The days of record high corn prices are gone, at least for now, and they’re only going to continue their decline, according to projections released this week by the U.S. Department of Agriculture. (PDF)
You can pin part of the blame on the 2012 drought, when corn hit an all-time high of $8.31 per bushel. The dry conditions made corn a limited commodity.
“What that does is it very aggressively drives up price, and then over time as you have more normal weather and you have producers responding to those price incentives you have the prices come back down,” said Steve Koontz, an economist at Colorado State University.
The next year, 2013, farmers rushed to plant as much as they could to take advantage of the high price. When growers stowed the combines away, the 2013 harvest, as expected, was one for the record books.
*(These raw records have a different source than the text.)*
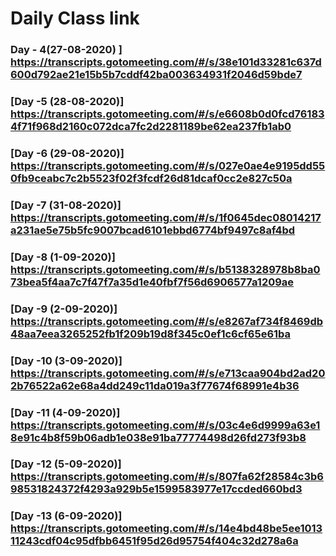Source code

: # Daily Class link 
###  Day - 4(27-08-2020) ] https://transcripts.gotomeeting.com/#/s/38e101d33281c637d600d792ae21e15b5b7cddf42ba003634931f2046d59bde7
### [Day -5 (28-08-2020)] https://transcripts.gotomeeting.com/#/s/e6608b0d0fcd761834f71f968d2160c072dca7fc2d2281189be62ea237fb1ab0
### [Day -6 (29-08-2020)] https://transcripts.gotomeeting.com/#/s/027e0ae4e9195dd550fb9ceabc7c2b5523f02f3fcdf26d81dcaf0cc2e827c50a
### [Day -7 (31-08-2020)] https://transcripts.gotomeeting.com/#/s/1f0645dec08014217a231ae5e75b5fc9007bcad6101ebbd6774bf9497c8af4bd
### [Day -8 (1-09-2020)] https://transcripts.gotomeeting.com/#/s/b5138328978b8ba073bea5f4aa7c7f47f7a35d1e40fbf7f56d6906577a1209ae
### [Day -9 (2-09-2020)]  https://transcripts.gotomeeting.com/#/s/e8267af734f8469db48aa7eea3265252fb1f209b19d8f345c0ef1c6cf65e61ba
### [Day -10 (3-09-2020)] https://transcripts.gotomeeting.com/#/s/e713caa904bd2ad202b76522a62e68a4dd249c11da019a3f77674f68991e4b36
### [Day -11 (4-09-2020)] https://transcripts.gotomeeting.com/#/s/03c4e6d9999a63e18e91c4b8f59b06adb1e038e91ba77774498d26fd273f93b8
### [Day -12 (5-09-2020)] https://transcripts.gotomeeting.com/#/s/807fa62f28584c3b698531824372f4293a929b5e1599583977e17ccded660bd3
### [Day -13 (6-09-2020)] https://transcripts.gotomeeting.com/#/s/14e4bd48be5ee101311243cdf04c95dfbb6451f95d26d95754f404c32d278a6a
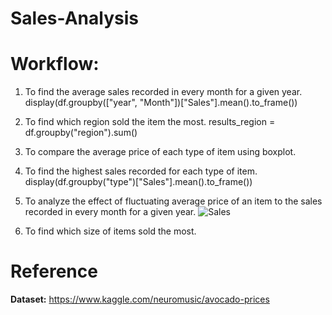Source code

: # Sales-Analysis

Workflow:
===========
1. To find the average sales recorded in every month for a given year.
display(df.groupby(["year", "Month"])["Sales"].mean().to_frame())

2. To find which region sold the item the most.
results_region = df.groupby("region").sum()

3. To compare the average price of each type of item using boxplot.

4. To find the highest sales recorded for each type of item.
display(df.groupby("type")["Sales"].mean().to_frame())

5. To analyze the effect of fluctuating average price of an item to the sales recorded in every month for a given year.
![Sales](/image/sales.png)

6. To find which size of items sold the most.

Reference
=========
**Dataset:** https://www.kaggle.com/neuromusic/avocado-prices

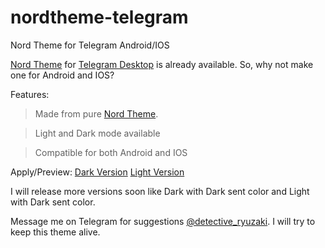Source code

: # nordtheme-telegram
Nord Theme for Telegram Android/IOS

[Nord Theme](https://nordtheme.com) for [Telegram Desktop](https://github.com/gilbertw1/telegram-nord-theme) is already available. So, why not make one for Android and IOS?

Features:
>Made from pure [Nord Theme](https://nordtheme.com).

>Light and Dark mode available

>Compatible for both Android and IOS

Apply/Preview:
[Dark Version](https://t.me/addtheme/nord_dark_kde)
[Light Version](https://t.me/addtheme/nordic_light_kde)

I will release more versions soon like Dark with Dark sent color and Light with Dark sent color.

Message me on Telegram for suggestions [@detective_ryuzaki](https://t.me/detective_ryuzaki). I will try to keep this theme alive.
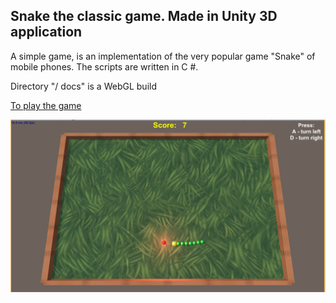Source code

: ## Snake the classic game. Made in Unity 3D application
A simple game, is an implementation of the very popular game "Snake" of mobile phones.
The scripts are written in C #.

Directory "/ docs" is a WebGL build

[To play the game](https://lytves.github.io/snake/)

![Snake game](https://github.com/lytves/snake/raw/master/Assets/Textures/snakeUnity.jpg "Snake game")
Now, the USDA projects corn could dip below $4 per bushel for the new two growing seasons and then begin a slow climb upward after 2016.
There is a lesson in the 2012 drought, Koontz said. Farmers and economists couldn’t predict the ballooning corn price, nor the dry conditions that spurred it to rise. Because it’s a weather-dependent industry, Koontz says take these latest projections with a grain of salt.
“I applaud the USDA for these long term projections, but without a doubt they’re going to be wrong,” Koontz said.
That means another wild card like a drought, or flood, and prices could climb again.